Usman Limbada

Personal information
- Full name: Usman Limbada
- Born: 2 October 1989 (age 36) Scarborough, Ontario, Canada
- Batting: Right-handed
- Bowling: Right-arm medium
- Role: Batsman

International information
- National side: Canada (2010–2014);
- ODI debut (cap 68): 16 February 2010 v Afghanistan
- Last ODI: 28 January 2014 v Netherlands
- T20I debut (cap 26): 3 February 2010 v Ireland
- Last T20I: 26 November 2013 v Kenya

Career statistics
| Competition | ODI | T20I | FC | LA |
| Matches | 11 | 7 | 2 | 19 |
| Runs scored | 189 | 53 | 42 | 337 |
| Batting average | 18.90 | 53.00 | 10.50 | 19.82 |
| 100s/50s | 0/1 | 0/0 | 0/0 | 0/2 |
| Top score | 50 | 21* | 21 | 58 |
| Catches/stumpings | 4/– | 1/– | 1/– | 8/– |
- Source: ESPN Crickinfo, 16 March 2014

= Usman Limbada =

Canadian cricketer

Usman Limbada (born 1 October 1989) is a cricketer who plays for Canada.

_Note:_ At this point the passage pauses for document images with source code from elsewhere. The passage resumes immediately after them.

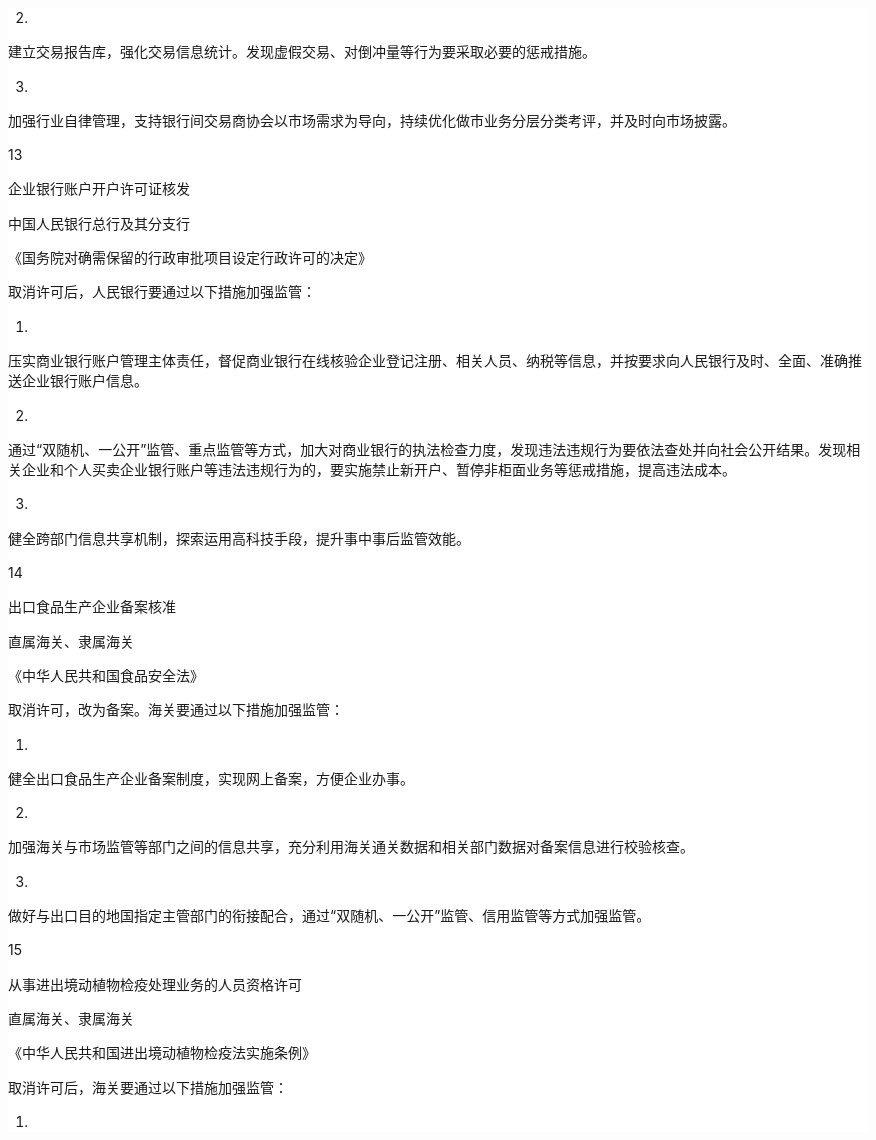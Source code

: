 2.

建立交易报告库，强化交易信息统计。发现虚假交易、对倒冲量等行为要采取必要的惩戒措施。

3.

加强行业自律管理，支持银行间交易商协会以市场需求为导向，持续优化做市业务分层分类考评，并及时向市场披露。

13

企业银行账户开户许可证核发

中国人民银行总行及其分支行

《国务院对确需保留的行政审批项目设定行政许可的决定》

取消许可后，人民银行要通过以下措施加强监管：

1.

压实商业银行账户管理主体责任，督促商业银行在线核验企业登记注册、相关人员、纳税等信息，并按要求向人民银行及时、全面、准确推送企业银行账户信息。

2.

通过“双随机、一公开”监管、重点监管等方式，加大对商业银行的执法检查力度，发现违法违规行为要依法查处并向社会公开结果。发现相关企业和个人买卖企业银行账户等违法违规行为的，要实施禁止新开户、暂停非柜面业务等惩戒措施，提高违法成本。

3.

健全跨部门信息共享机制，探索运用高科技手段，提升事中事后监管效能。

14

出口食品生产企业备案核准

直属海关、隶属海关

《中华人民共和国食品安全法》

取消许可，改为备案。海关要通过以下措施加强监管：

1.

健全出口食品生产企业备案制度，实现网上备案，方便企业办事。

2.

加强海关与市场监管等部门之间的信息共享，充分利用海关通关数据和相关部门数据对备案信息进行校验核查。

3.

做好与出口目的地国指定主管部门的衔接配合，通过“双随机、一公开”监管、信用监管等方式加强监管。

15

从事进出境动植物检疫处理业务的人员资格许可

直属海关、隶属海关

《中华人民共和国进出境动植物检疫法实施条例》

取消许可后，海关要通过以下措施加强监管：

1.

He bats right-handed and bowls right-arm medium.

==Career==
Usman played his maiden first-class match against a Zimbabwe XI on 2 August 2010, scoring five runs. He made his One Day International debut against Afghanistan on 16 February 2010 and his Twenty20 International debut in the same month against Ireland.

He was the top-scorer for Canada at the 2010 Under-19 World Cup Qualifiers, where he also scored one century.